▶ [ABOUT THIS EXERCISE]
Could you return, exactly as written, only the lines from the one holding "https://wireframe.cc/KWXpIA-updated - updated" through the final line of the records below?

▶ [EXERCISE DATA]
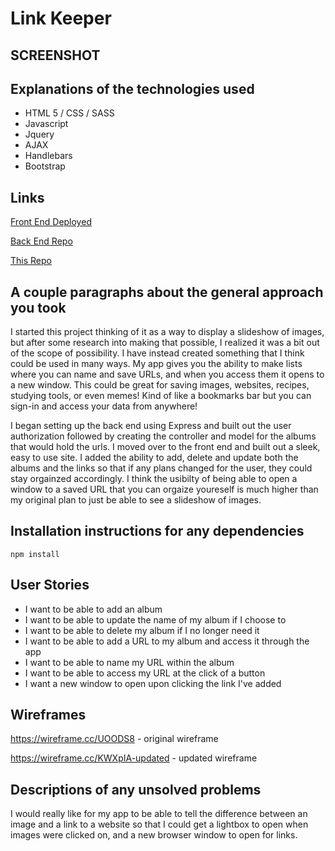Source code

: # Link Keeper #

## SCREENSHOT ##


## Explanations of the technologies used ##
- HTML 5 / CSS / SASS
- Javascript
- Jquery
- AJAX
- Handlebars
- Bootstrap

## Links ##
[Front End Deployed](https://jillrizley.github.io/capstone-front-end/)

[Back End Repo](https://github.com/jillrizley/capstone-back-end)

[This Repo](https://github.com/jillrizley/capstone-front-end)

## A couple paragraphs about the general approach you took ##
I started this project thinking of it as a way to display a slideshow of images, but after some research into making that possible, I realized it was a bit out of the scope of possibility. I have instead created something that I think could be used in many ways. My app gives you the ability to make lists where you can name and save URLs, and when you access them it opens to a new window. This could be great for saving images, websites, recipes, studying tools, or even memes! Kind of like a bookmarks bar but you can sign-in and access your data from anywhere!

I began setting up the back end using Express and built out the user authorization followed by creating the controller and model for the albums that would hold the urls. I moved over to the front end and built out a sleek, easy to use site. I added the ability to add, delete and update both the albums and the links so that if any plans changed for the user, they could stay orgainzed accordingly. I think the usibilty of being able to open a window to a saved URL that you can orgaize youreself is much higher than my original plan to just be able to see a slideshow of images.

## Installation instructions for any dependencies ##
`npm install`

## User Stories ##
- I want to be able to add an album
- I want to be able to update the name of my album if I choose to
- I want to be able to delete my album if I no longer need it
- I want to be able to add a URL to my album and access it through the app
- I want to be able to name my URL within the album
- I want to be able to access my URL at the click of a button
- I want a new window to open upon clicking the link I've added

## Wireframes ##
https://wireframe.cc/UOODS8 - original wireframe

https://wireframe.cc/KWXpIA-updated - updated wireframe

## Descriptions of any unsolved problems ##
I would really like for my app to be able to tell the difference between an image and a link to a website so that I could get a lightbox to open when images were clicked on, and a new browser window to open for links.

▶ [SOLUTION]
https://wireframe.cc/KWXpIA-updated - updated wireframe

## Descriptions of any unsolved problems ##
I would really like for my app to be able to tell the difference between an image and a link to a website so that I could get a lightbox to open when images were clicked on, and a new browser window to open for links.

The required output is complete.